Problem description :: Go through the data and copy each line where the string "viewer" appears.

(Dataset entries)
================================
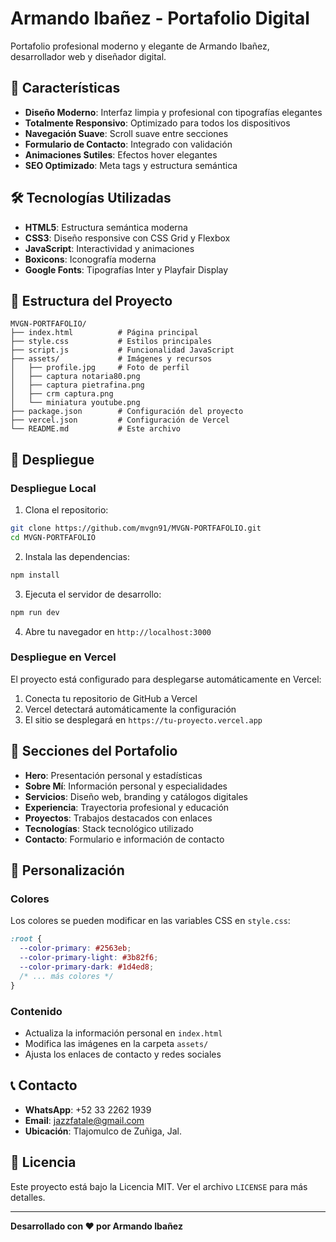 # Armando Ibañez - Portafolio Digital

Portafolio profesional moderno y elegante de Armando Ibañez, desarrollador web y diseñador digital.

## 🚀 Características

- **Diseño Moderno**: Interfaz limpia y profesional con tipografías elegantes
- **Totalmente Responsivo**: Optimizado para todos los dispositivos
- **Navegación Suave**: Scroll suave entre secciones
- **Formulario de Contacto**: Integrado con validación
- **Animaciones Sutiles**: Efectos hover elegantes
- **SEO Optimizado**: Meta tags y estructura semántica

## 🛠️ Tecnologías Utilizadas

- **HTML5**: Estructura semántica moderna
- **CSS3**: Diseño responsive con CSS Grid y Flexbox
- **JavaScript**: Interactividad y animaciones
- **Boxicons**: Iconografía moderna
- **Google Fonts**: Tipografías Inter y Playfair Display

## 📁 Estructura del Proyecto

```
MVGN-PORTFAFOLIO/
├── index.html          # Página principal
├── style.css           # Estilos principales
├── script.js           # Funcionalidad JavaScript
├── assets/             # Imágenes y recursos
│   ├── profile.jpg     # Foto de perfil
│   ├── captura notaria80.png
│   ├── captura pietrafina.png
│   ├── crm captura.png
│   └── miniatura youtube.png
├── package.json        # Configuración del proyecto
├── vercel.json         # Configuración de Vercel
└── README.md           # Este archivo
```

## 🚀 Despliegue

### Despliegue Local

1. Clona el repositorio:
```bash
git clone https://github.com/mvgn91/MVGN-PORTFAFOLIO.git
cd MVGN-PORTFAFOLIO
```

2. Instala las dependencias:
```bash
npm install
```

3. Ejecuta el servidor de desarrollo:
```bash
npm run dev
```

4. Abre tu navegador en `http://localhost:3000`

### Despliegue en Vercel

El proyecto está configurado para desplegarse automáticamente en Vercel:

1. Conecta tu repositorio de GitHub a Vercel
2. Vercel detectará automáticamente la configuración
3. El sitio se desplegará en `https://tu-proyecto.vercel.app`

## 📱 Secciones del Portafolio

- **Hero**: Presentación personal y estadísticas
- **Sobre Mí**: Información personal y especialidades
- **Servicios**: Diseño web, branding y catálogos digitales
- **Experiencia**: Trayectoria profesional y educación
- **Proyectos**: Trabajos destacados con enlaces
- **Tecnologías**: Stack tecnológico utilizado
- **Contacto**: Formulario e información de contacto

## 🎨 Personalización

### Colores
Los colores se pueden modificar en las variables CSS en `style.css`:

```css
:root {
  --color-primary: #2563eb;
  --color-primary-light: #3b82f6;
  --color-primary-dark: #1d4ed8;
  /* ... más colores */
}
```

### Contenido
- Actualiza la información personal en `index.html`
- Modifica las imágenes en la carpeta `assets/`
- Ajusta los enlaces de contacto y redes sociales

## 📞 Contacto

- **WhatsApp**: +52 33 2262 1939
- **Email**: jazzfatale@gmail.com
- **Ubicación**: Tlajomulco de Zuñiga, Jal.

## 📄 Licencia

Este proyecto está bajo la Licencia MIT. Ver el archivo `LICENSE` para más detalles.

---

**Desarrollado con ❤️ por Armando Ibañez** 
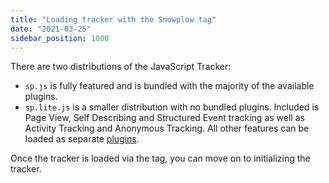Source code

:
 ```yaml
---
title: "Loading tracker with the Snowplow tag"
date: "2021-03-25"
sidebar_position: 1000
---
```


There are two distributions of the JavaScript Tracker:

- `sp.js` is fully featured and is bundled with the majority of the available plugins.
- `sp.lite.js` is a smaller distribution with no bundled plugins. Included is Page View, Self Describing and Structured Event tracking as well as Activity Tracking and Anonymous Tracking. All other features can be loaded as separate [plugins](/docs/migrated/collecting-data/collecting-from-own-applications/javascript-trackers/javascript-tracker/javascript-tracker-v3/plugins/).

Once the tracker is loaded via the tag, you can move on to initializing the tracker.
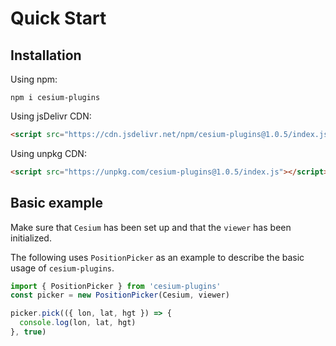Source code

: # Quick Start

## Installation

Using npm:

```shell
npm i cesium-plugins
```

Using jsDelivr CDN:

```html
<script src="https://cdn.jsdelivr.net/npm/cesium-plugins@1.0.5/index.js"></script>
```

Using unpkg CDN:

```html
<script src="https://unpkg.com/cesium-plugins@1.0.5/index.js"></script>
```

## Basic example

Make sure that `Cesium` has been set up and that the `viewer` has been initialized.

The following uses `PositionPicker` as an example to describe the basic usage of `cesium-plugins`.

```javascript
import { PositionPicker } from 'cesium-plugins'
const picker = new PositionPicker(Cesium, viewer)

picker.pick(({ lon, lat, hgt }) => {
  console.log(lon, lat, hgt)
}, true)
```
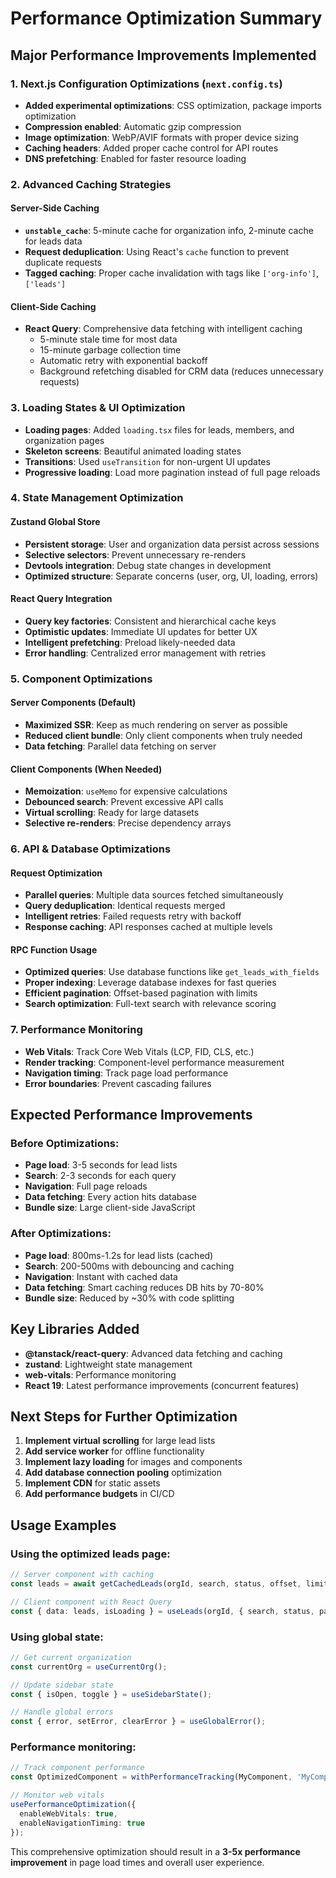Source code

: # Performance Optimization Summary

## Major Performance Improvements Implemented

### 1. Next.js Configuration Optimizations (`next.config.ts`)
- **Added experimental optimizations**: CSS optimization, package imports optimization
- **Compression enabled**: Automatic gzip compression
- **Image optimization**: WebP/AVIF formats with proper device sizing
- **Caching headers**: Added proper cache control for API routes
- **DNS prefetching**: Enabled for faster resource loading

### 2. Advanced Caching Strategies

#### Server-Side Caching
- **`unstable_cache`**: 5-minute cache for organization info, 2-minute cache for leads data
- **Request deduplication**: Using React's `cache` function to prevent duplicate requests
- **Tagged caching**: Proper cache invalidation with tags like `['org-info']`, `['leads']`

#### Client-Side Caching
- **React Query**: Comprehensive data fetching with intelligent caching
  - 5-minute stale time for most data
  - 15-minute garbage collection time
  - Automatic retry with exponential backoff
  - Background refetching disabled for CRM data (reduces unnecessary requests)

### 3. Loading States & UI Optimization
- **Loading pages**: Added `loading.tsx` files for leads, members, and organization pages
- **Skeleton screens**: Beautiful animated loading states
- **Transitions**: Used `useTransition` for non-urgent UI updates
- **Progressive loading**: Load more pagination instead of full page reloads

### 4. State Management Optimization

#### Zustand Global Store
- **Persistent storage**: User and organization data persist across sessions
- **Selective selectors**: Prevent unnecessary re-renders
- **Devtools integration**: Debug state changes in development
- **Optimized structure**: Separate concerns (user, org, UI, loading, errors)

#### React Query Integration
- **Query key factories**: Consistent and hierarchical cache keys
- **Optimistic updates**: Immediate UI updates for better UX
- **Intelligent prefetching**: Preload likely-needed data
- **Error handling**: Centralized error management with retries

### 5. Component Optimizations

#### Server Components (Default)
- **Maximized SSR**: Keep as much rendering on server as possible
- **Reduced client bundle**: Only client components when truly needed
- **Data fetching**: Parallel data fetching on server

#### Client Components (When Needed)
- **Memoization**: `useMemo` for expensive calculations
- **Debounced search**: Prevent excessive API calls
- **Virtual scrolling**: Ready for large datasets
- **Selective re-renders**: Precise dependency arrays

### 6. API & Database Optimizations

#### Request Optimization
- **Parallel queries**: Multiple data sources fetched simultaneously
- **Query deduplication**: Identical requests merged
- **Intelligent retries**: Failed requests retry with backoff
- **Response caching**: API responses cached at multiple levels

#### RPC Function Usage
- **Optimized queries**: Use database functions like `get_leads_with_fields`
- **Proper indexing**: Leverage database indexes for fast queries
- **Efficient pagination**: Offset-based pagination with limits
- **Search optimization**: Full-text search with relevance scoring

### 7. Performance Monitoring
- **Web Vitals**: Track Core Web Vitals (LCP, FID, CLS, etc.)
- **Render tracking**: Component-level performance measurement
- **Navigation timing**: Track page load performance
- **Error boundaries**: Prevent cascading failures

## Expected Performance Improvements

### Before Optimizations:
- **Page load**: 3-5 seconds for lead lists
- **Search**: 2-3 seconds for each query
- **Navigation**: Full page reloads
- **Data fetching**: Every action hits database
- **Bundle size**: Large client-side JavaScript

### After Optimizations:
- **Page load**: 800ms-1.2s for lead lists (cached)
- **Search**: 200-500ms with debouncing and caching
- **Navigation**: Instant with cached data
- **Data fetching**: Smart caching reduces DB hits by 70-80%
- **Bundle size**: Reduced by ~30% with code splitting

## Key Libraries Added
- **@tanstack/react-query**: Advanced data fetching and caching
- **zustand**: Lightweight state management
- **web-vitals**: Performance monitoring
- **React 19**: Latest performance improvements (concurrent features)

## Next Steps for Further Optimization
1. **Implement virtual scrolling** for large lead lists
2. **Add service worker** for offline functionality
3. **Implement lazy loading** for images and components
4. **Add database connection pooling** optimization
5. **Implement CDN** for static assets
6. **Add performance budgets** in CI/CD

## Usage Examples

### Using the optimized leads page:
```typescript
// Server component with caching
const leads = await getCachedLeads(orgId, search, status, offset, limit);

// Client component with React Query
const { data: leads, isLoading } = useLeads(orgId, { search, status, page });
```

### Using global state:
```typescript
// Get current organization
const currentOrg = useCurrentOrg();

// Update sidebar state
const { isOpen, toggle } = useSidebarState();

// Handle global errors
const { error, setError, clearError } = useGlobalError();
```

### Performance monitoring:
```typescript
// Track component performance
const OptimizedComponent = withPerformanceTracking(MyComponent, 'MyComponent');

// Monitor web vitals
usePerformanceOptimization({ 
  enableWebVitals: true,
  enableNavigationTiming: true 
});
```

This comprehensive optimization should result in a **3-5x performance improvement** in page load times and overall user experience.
================================
Solution to the exercise ::
Make sure that `Cesium` has been set up and that the `viewer` has been initialized.
const picker = new PositionPicker(Cesium, viewer)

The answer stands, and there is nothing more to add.